- [DESCRIPTION OF THE TASK] Check every line of the data below for the word "hdrorig", then give only the number of lines that have it.

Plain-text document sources

***

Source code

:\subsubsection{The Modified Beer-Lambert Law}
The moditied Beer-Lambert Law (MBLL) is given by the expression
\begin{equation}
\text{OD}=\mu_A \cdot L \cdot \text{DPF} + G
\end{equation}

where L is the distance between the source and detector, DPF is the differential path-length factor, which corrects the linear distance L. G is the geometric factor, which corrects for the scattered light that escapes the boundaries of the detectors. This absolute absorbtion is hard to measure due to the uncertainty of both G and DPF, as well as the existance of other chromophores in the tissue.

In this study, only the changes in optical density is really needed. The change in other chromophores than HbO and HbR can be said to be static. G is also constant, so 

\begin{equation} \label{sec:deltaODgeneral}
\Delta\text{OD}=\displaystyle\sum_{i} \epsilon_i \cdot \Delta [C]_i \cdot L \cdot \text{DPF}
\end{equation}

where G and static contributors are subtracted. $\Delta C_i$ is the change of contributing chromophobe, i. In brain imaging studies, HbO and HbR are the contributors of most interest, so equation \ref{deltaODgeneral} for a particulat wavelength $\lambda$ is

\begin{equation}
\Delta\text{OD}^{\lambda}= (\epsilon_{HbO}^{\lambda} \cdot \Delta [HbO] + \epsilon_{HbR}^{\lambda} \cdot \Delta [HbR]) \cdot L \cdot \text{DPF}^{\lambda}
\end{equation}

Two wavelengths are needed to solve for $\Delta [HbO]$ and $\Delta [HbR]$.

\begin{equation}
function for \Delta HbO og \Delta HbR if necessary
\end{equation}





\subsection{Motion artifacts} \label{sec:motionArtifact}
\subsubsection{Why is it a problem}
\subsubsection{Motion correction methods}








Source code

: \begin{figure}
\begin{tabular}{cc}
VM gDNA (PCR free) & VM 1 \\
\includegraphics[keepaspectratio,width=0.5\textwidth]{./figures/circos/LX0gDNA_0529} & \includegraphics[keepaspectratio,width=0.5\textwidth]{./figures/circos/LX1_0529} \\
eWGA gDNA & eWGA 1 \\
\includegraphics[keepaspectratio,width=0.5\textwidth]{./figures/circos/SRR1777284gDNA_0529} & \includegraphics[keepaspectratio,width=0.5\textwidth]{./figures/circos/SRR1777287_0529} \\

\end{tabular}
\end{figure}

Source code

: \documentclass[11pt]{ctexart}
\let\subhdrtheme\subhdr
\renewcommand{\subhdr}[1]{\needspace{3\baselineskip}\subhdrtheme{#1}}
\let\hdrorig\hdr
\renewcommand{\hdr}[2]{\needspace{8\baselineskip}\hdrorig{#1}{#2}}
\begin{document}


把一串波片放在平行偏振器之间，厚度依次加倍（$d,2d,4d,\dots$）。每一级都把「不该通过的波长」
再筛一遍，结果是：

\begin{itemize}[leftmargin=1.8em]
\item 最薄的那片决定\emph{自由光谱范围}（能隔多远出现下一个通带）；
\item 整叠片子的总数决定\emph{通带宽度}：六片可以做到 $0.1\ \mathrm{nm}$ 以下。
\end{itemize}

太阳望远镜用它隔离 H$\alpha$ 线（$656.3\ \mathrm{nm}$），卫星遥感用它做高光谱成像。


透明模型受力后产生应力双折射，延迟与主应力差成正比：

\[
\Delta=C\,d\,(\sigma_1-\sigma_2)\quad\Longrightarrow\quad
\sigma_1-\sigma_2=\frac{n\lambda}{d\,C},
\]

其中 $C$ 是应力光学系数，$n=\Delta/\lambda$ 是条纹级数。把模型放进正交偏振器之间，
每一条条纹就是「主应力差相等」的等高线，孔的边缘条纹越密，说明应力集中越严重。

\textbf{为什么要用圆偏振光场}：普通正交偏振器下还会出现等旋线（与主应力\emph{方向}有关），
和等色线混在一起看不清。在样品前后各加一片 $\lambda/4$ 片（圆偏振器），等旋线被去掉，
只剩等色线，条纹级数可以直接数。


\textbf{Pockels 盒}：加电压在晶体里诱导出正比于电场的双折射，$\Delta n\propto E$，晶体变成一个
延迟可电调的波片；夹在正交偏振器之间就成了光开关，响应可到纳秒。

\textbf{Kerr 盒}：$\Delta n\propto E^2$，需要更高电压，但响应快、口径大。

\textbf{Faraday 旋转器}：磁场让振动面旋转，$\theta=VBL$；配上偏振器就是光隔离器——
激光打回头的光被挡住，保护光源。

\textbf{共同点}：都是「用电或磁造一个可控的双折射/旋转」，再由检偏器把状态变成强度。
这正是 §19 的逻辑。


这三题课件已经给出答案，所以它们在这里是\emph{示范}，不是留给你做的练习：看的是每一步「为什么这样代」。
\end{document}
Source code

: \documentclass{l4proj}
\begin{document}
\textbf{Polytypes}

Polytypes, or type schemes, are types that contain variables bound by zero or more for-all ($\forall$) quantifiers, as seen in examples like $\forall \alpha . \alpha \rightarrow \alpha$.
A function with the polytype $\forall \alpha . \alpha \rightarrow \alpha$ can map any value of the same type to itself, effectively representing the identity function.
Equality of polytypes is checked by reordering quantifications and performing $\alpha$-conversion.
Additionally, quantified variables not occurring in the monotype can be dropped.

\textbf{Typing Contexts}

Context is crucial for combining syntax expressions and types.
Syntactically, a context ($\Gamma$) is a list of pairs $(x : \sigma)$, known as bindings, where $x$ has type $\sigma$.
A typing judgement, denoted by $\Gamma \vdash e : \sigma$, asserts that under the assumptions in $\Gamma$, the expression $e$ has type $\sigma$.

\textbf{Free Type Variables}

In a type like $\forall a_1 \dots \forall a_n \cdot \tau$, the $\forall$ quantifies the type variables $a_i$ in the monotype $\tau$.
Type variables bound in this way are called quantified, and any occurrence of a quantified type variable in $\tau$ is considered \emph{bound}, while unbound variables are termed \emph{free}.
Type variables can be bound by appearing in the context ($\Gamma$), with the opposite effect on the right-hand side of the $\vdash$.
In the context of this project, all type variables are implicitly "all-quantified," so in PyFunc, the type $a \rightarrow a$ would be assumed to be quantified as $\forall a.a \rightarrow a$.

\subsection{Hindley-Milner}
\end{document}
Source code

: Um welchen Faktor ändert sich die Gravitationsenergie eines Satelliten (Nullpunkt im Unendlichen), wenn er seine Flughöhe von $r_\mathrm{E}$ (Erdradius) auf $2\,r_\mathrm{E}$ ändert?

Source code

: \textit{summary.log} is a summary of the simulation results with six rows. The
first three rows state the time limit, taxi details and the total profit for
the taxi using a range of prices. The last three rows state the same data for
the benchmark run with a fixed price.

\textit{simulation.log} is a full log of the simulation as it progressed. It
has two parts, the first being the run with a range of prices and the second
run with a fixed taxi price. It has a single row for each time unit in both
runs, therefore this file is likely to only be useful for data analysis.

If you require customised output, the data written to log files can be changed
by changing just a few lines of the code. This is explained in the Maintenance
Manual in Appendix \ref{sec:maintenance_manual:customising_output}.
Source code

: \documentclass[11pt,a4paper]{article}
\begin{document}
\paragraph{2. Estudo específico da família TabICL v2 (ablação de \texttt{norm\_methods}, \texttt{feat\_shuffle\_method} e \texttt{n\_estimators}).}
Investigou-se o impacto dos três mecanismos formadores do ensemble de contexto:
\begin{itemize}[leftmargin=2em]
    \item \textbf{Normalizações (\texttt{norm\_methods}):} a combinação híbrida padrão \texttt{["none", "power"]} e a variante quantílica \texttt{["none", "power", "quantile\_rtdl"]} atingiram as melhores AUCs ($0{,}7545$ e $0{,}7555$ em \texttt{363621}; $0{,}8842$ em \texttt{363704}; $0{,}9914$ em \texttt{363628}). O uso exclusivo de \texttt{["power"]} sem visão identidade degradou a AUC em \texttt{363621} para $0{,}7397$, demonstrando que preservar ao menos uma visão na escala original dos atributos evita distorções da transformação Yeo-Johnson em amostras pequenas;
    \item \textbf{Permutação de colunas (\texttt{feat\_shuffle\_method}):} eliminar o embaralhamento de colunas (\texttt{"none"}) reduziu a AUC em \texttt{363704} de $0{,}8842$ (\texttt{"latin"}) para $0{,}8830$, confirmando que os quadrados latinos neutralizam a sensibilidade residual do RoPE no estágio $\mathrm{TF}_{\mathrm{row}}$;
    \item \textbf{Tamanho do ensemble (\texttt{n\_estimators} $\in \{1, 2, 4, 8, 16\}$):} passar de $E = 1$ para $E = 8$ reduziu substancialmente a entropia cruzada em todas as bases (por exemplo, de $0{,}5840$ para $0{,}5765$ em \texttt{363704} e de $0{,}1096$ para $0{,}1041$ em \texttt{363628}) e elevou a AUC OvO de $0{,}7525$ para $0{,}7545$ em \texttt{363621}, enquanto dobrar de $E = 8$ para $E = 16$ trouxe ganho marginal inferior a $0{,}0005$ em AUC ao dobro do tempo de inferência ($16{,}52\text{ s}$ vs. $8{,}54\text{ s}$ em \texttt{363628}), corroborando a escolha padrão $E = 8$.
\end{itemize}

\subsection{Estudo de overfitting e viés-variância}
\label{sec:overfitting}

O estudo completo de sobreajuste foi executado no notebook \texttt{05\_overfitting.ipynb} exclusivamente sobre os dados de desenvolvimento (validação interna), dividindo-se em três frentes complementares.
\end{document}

***

- [PROBLEM SOLUTION] 2